Highlights
- A mutant protein has been isolated from sheep suffering from a prion disease called scrapie.
- These mutant prions multiplied in lab settings outside of the animal, but did not cause infection when transferred to other animals.
- This may be because the mutant prion lacks a stretch of amino acids that may be essential for infection in other animals.
Prions are cellular proteins that have become mis-folded and can trigger other proteins to mis-fold, aggregate into dense protein structures, and cause brain damage.
Prions are responsible for several infectious fatal neurodegenerative disorders, including Creutzfeldt-Jakob disease in humans and "mad cow disease" in cattle.
Previous research has shown that, under certain conditions, prion strains can mutate--change their conformation.

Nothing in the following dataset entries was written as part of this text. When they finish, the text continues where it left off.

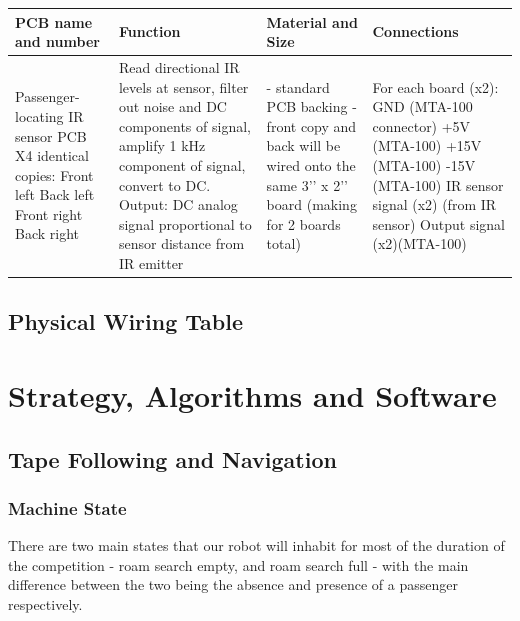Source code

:\documentclass[12pt]{article}
\begin{document}
\begin{longtable}{| L{7em} | L{7em} | L{7em} | L{7em}|}
\hline
PCB name and number & Function & Material and Size & Connections\\
\hline
Passenger-locating IR sensor PCB \newline X4 identical copies: \newline Front
left \newline Back left  \newline Front right  \newline Back right & Read directional IR levels at sensor, filter out noise and DC components of signal, amplify 1 kHz component of signal, convert to DC.
Output: DC analog signal proportional to sensor distance from IR emitter & - standard PCB backing
\newline - front copy and back will be wired onto the same 3’’ x 2’’ board
(making for 2 boards total) & For each board (x2): \newline GND (MTA-100
connector) \newline +5V (MTA-100) \newline +15V (MTA-100) \newline -15V
(MTA-100) \newline IR sensor signal \newline  (x2) (from IR sensor)
\newline Output signal (x2)(MTA-100)\\
\hline


\end{longtable}
\subsection{Physical Wiring Table}

\section{Strategy, Algorithms and Software}
\subsection{Tape Following and Navigation}
\subsubsection{Machine State}
There are two main states that our robot will inhabit for most of the duration
of the competition - roam search empty, and roam search full - with the main
difference between the two being the absence and presence of a passenger
respectively.\\
\end{document}
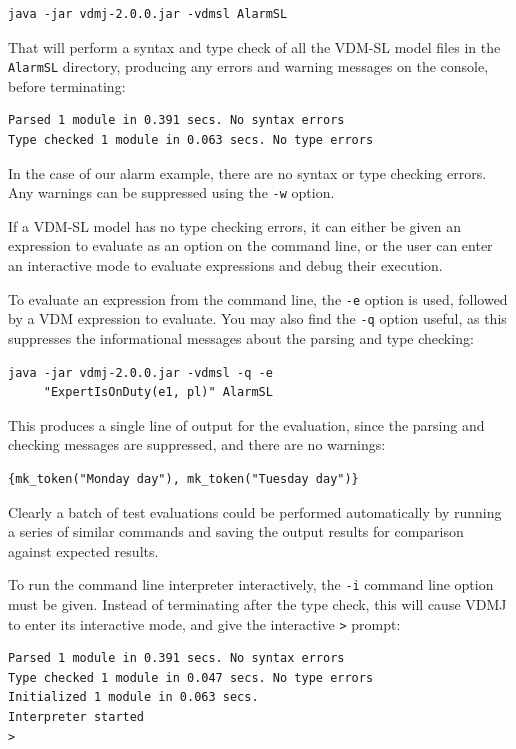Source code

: \begin{lstlisting}
java -jar vdmj-2.0.0.jar -vdmsl AlarmSL
\end{lstlisting}

\noindent That will perform a syntax and type check of all the
VDM-SL model files in the \texttt{AlarmSL} directory, producing any errors and
warning messages on the console, before terminating:

\begin{lstlisting}
Parsed 1 module in 0.391 secs. No syntax errors
Type checked 1 module in 0.063 secs. No type errors
\end{lstlisting}

\noindent In the case of our alarm example, there are no syntax or
type checking errors. Any warnings can be suppressed using the
\verb|-w| option.

If a VDM-SL model has no type checking errors, it can either be given
an expression to evaluate as an option on the command line, or the
user can enter an interactive mode to evaluate expressions and debug
their execution.

To evaluate an expression from the command line, the \verb|-e| option
is used, followed by a VDM expression to evaluate. You may also find
the \verb|-q| option useful, as this suppresses the informational
messages about the parsing and type checking:

\begin{lstlisting}
java -jar vdmj-2.0.0.jar -vdmsl -q -e 
     "ExpertIsOnDuty(e1, pl)" AlarmSL
\end{lstlisting}

\noindent This produces a single line of output for the evaluation,
since the parsing and checking messages are suppressed, and there are
no warnings:

\begin{lstlisting}
{mk_token("Monday day"), mk_token("Tuesday day")}
\end{lstlisting}

Clearly a batch of test evaluations could be performed automatically
by running a series of similar commands and saving the output results
for comparison against expected results.

To run the command line interpreter interactively, the \verb|-i|
command line option must be given. Instead of terminating after the
type check, this will cause VDMJ to enter its interactive mode, and
give the interactive \verb|>| prompt:

\begin{lstlisting}
Parsed 1 module in 0.391 secs. No syntax errors
Type checked 1 module in 0.047 secs. No type errors
Initialized 1 module in 0.063 secs. 
Interpreter started
>
\end{lstlisting}

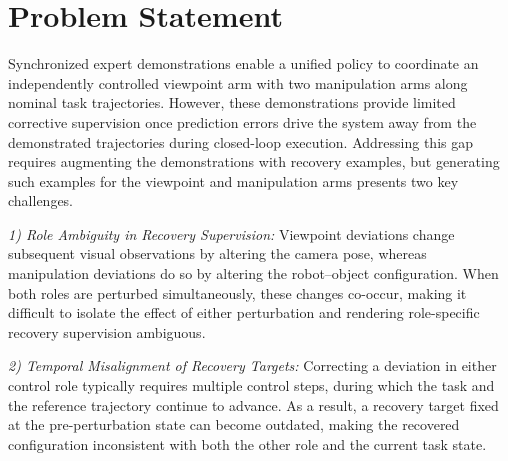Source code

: \documentclass[letterpaper, 10 pt, conference]{ieeeconf}  %
\begin{document}



\section{Problem Statement}
\label{sec:problem_statement}

Synchronized expert demonstrations enable a unified policy to coordinate an independently controlled viewpoint arm with two manipulation arms along nominal task trajectories. However, these demonstrations provide limited corrective supervision once prediction errors drive the system away from the demonstrated trajectories during closed-loop execution. Addressing this gap requires augmenting the demonstrations with recovery examples, but generating such examples for the viewpoint and manipulation arms presents two key challenges.

\textit{1) Role Ambiguity in Recovery Supervision:}
Viewpoint deviations change subsequent visual observations by altering the camera pose, whereas manipulation deviations do so by altering the robot--object configuration. When both roles are perturbed simultaneously, these changes co-occur, making it difficult to isolate the effect of either perturbation and rendering role-specific recovery supervision ambiguous.

\textit{2) Temporal Misalignment of Recovery Targets:}
Correcting a deviation in either control role typically requires multiple control steps, during which the task and the reference trajectory continue to advance. As a result, a recovery target fixed at the pre-perturbation state can become outdated, making the recovered configuration inconsistent with both the other role and the current task state.
\end{document}
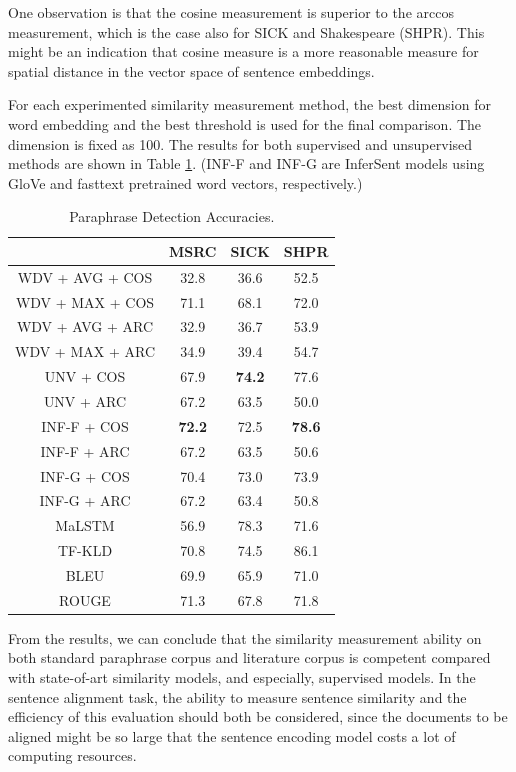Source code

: One observation is that the cosine measurement is superior to the arccos measurement, which is the case also for SICK and Shakespeare (SHPR). This might be an indication that cosine measure is a more reasonable measure for spatial distance in the vector space of sentence embeddings.

For each experimented similarity measurement method, the best dimension for word embedding and the best threshold is used for the final comparison. The dimension is fixed as 100. The results for both supervised and unsupervised methods are shown in Table \ref{tb:2}. (INF-F and INF-G are InferSent models using GloVe and fasttext pretrained word vectors, respectively.)

\begin{table}[h!]\footnotesize
	\centering
	\small
	\begin{tabular}{|c|c|c|c|}
		\hline
		\diagbox{Method}{Accuracy (\%)}{Corpus} & MSRC & SICK & SHPR \\
		\hline
		\hline
		WDV + AVG + COS & 32.8 & 36.6 & 52.5 \\
		WDV + MAX + COS & 71.1 & 68.1 & 72.0 \\
		WDV + AVG + ARC & 32.9 & 36.7 & 53.9 \\
		WDV + MAX + ARC & 34.9 & 39.4 & 54.7 \\
		UNV + COS & 67.9 & \textbf{74.2} & 77.6 \\
		UNV + ARC & 67.2 & 63.5 & 50.0 \\
		INF-F + COS & \textbf{72.2} & 72.5 & \textbf{78.6} \\
		INF-F + ARC & 67.2 & 63.5 & 50.6 \\
		INF-G + COS & 70.4 & 73.0 & 73.9 \\
		INF-G + ARC & 67.2 & 63.4 & 50.8 \\
		\hline
		MaLSTM & 56.9 & 78.3 & 71.6 \\
		TF-KLD & 70.8 & 74.5 & 86.1 \\
		\hline
		BLEU & 69.9 & 65.9 & 71.0 \\
		ROUGE & 71.3 & 67.8 & 71.8 \\
		\hline
	\end{tabular}
	\caption{Paraphrase Detection Accuracies.}\label{tb:2}
\end{table}

From the results, we can conclude that the similarity measurement ability on both standard paraphrase corpus and literature corpus is competent compared with state-of-art similarity models, and especially, supervised models. In the sentence alignment task, the ability to measure sentence similarity and the efficiency of this evaluation should both be considered, since the documents to be aligned might be so large that the sentence encoding model costs a lot of computing resources.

In the new study, Vanni's team induced the emergence of a prion mutant while working with highly diluted natural prions obtained from sheep suffering from a prion disease called scrapie.
However, when the researchers infected another animal, bank voles with the mutant protein, none of the voles showed signs of disease.
The mutant prion's inability to infect bank voles may be due to its missing a stretch of amino acids that is present in the un-mutated form.
The researchers hypothesize that this region-the stretch of amino acids- is essential for animal infection, but not for in vitro multiplication.
"By investigating the in vitro evolution of prion populations derived from natural scrapie, we found that the cloud of conformational variants also includes 'defective' variants which are unable to self-sustain in vivo.” the autors explain.
The ability of the mutant prions to self-replicate in vitro but not in vivo will hopefully contribute to find out the molecular mechanisms allowing misfolded prion protein conformers to become deadly prions.
Future studies could build on this finding to pinpoint key prion features that affect infectivity, improving understanding of these deadly proteins.